Das Konzept Vattenfall
Berlin-Pläne des schwedischen Konzerns debattiert
Während das störanfällige Atomkraftwerk Krümmel für Schlagzeilen sorgt und der Atomausstieg ein Wahlkampfthema ist, wird in Berlin das Energiekonzept von Vattenfall für die Hauptstadt diskutiert. Ausgerechnet Vattenfall. Der schwedische Konzern ist nicht nur der Betreiber des Pannenreaktors im schleswig-holsteinischen Geesthacht, sondern hat auch eine Monopolstellung für die Energieerzeugung in Berlin.
Vattenfall stellte im März seine Pläne für Berlin vor, und selbst der BUND-Landesgeschäftsführer Andreas Jarfe nannte es am Dienstagabend vor Journalisten »ambitioniert«. Demnach verzichtet der Konzern künftig auf neue Kohlekraftwerke und setzt vermehrt auf Erdgas als Brennstoff, das weniger Kohlendioxid (CO2) emittiert.
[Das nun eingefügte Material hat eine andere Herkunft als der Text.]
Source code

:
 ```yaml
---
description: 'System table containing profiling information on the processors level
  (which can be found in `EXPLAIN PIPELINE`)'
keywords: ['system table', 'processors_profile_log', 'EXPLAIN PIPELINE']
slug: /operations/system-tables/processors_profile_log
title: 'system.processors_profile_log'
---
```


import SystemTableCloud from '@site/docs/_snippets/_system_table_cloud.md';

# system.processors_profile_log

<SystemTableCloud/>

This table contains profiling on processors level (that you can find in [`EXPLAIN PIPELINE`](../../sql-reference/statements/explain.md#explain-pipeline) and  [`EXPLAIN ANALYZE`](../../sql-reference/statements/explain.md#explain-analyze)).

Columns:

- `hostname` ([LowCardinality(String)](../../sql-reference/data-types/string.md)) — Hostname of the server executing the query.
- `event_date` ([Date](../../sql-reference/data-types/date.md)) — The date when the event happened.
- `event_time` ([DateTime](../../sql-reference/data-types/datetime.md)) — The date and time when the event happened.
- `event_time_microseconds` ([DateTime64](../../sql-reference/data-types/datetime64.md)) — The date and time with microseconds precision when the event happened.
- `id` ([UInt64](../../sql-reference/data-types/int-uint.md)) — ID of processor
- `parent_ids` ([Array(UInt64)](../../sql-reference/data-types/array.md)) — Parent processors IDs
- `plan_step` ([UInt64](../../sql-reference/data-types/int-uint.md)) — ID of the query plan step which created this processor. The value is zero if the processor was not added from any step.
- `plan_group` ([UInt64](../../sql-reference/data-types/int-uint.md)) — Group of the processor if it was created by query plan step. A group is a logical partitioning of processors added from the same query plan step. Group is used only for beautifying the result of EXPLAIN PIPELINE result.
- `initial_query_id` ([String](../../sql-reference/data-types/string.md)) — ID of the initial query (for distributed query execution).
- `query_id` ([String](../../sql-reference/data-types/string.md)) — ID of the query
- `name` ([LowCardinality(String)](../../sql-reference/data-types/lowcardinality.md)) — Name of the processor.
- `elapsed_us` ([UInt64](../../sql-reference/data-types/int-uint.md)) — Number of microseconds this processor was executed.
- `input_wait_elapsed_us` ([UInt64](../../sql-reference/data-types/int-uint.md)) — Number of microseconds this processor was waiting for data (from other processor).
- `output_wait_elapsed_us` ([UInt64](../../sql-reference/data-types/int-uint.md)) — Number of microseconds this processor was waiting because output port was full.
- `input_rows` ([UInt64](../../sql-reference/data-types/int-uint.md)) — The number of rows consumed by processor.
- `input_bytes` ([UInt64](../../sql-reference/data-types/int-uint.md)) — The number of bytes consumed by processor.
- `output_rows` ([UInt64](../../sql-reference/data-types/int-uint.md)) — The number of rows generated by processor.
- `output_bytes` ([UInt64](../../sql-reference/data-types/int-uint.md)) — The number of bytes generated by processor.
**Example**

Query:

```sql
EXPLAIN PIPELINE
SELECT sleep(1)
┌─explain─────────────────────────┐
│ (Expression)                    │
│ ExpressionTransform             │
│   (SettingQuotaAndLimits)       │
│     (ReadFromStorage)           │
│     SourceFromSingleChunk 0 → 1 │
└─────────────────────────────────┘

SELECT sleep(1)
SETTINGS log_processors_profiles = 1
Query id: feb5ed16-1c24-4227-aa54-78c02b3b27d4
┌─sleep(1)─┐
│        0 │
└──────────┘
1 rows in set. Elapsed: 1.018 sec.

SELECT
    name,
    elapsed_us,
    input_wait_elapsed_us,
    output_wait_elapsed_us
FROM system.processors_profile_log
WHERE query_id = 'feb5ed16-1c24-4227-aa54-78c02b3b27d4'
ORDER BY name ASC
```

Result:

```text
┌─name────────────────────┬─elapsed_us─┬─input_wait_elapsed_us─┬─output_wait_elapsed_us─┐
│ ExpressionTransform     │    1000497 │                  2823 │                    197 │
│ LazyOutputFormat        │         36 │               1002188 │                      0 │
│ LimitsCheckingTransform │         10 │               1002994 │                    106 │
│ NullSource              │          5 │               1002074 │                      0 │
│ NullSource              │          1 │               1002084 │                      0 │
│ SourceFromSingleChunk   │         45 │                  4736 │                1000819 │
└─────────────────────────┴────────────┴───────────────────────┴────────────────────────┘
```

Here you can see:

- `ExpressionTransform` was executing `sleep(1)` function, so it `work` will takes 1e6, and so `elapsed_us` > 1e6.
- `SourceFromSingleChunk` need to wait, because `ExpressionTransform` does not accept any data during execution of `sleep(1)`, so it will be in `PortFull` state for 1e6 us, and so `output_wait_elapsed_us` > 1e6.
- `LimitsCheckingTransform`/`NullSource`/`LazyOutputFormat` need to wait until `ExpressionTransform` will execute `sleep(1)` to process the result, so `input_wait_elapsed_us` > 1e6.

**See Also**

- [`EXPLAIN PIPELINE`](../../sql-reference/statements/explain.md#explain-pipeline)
Vattenfall will dadurch den jährlichen CO2-Ausstoß bis 2020 um eine Million Tonnen auf 6,5 Millionen Tonnen senken.
In Lichterfelde werde eine neue Anlage mit einer effizienten Gas- und Dampfanlage geplant, sagte Klaus Pitschke vom Konzernvorstand. Zudem wolle Vattenfall nach der Stilllegung des Kohlekraftwerks Klingenberg in zwei Jahren eine gasbetriebene Anlage in Marzahn-Hellersdorf bauen. Um die Abschaltung vollständig kompensieren zu können, sollen darüber hinaus zwei Biomasse-Kraftwerke errichtet werden, die insgesamt 150 Megawatt Leistung erzeugen. Dafür seien jährlich 400 000 Tonnen nachwachsende Rohstoffe erforderlich, die aus einem Umkreis von 200 Kilometern kommen sollen, sagte Werner Süss, Vattenfall-Manager für Berlin.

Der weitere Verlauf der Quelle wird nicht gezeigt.